Dataset records
--- --- ---

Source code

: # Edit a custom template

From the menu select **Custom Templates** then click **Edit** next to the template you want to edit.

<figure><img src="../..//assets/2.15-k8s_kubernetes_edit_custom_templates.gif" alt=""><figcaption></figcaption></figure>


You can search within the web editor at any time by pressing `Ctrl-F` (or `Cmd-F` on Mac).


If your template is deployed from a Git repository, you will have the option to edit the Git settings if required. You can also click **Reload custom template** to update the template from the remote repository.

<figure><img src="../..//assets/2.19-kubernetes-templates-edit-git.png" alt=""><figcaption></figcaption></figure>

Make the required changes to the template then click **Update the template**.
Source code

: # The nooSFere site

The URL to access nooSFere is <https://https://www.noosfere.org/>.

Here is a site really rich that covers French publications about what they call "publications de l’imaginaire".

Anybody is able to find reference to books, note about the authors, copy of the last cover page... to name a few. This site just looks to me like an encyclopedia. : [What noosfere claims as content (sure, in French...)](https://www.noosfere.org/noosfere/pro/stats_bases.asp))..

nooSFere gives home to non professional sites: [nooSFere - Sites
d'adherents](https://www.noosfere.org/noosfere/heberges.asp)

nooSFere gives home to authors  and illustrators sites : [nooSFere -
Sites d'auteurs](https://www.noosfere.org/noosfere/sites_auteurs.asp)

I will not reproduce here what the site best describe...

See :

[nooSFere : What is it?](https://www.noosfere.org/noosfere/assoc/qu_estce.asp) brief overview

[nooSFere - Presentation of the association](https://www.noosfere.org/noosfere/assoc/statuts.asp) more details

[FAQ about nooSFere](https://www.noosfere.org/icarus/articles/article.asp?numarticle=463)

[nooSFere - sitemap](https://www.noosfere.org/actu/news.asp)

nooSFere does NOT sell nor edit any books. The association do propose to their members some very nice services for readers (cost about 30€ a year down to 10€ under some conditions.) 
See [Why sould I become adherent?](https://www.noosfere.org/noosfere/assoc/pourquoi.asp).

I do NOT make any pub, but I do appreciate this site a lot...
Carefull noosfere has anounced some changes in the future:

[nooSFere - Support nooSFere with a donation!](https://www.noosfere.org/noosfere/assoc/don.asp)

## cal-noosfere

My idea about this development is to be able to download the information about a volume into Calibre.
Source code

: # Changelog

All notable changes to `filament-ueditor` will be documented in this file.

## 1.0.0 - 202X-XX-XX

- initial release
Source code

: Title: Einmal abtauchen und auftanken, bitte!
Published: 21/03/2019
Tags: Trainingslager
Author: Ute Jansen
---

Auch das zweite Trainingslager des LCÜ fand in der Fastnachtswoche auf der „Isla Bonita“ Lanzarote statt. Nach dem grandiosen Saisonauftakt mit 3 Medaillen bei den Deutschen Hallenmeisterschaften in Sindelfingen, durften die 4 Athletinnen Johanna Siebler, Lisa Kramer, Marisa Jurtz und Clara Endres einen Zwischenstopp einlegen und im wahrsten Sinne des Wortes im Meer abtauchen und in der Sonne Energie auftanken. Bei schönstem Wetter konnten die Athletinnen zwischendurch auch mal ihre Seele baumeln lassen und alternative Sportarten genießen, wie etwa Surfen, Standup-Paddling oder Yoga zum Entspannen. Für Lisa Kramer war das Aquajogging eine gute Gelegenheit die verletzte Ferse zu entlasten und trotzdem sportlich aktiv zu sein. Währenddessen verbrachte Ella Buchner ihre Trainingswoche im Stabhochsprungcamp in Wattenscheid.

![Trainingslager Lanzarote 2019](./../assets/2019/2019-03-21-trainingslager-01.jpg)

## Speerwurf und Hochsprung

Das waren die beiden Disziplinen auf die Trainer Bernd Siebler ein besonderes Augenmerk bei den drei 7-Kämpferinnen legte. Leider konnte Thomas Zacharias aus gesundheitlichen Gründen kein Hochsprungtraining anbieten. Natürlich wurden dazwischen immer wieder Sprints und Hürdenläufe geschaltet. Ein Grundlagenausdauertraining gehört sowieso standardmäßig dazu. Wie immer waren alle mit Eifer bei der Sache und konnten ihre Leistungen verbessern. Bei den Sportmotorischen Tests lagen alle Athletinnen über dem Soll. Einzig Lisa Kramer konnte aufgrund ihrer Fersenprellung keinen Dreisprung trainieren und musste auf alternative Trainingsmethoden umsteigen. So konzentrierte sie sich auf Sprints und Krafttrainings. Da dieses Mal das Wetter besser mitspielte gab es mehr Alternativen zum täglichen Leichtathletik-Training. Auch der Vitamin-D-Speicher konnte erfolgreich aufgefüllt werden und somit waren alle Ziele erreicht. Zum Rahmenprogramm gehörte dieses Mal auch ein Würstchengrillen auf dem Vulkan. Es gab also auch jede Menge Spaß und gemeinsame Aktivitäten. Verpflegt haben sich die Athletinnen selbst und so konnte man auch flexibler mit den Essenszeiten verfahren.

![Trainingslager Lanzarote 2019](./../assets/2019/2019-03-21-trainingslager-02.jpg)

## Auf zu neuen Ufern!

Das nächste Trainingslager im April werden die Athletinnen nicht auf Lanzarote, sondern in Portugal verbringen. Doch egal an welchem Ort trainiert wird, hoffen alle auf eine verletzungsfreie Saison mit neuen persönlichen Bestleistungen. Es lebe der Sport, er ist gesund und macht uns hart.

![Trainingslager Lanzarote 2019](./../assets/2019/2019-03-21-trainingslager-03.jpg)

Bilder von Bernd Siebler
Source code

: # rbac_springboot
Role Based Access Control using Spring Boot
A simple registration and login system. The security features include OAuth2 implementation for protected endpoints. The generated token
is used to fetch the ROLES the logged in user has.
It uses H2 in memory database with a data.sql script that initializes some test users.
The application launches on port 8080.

--- --- ---

WHAT YOU ARE ASKED TO DO:
Your answer must be the lines above from the one containing "The URL to access" to the one containing "[nooSFere : What", both included, restated word for word.

EXERCISE OUTPUT:
The URL to access nooSFere is <https://https://www.noosfere.org/>.

Here is a site really rich that covers French publications about what they call "publications de l’imaginaire".

Anybody is able to find reference to books, note about the authors, copy of the last cover page... to name a few. This site just looks to me like an encyclopedia. : [What noosfere claims as content (sure, in French...)](https://www.noosfere.org/noosfere/pro/stats_bases.asp))..

nooSFere gives home to non professional sites: [nooSFere - Sites
d'adherents](https://www.noosfere.org/noosfere/heberges.asp)

nooSFere gives home to authors  and illustrators sites : [nooSFere -
Sites d'auteurs](https://www.noosfere.org/noosfere/sites_auteurs.asp)

I will not reproduce here what the site best describe...

See :

[nooSFere : What is it?](https://www.noosfere.org/noosfere/assoc/qu_estce.asp) brief overview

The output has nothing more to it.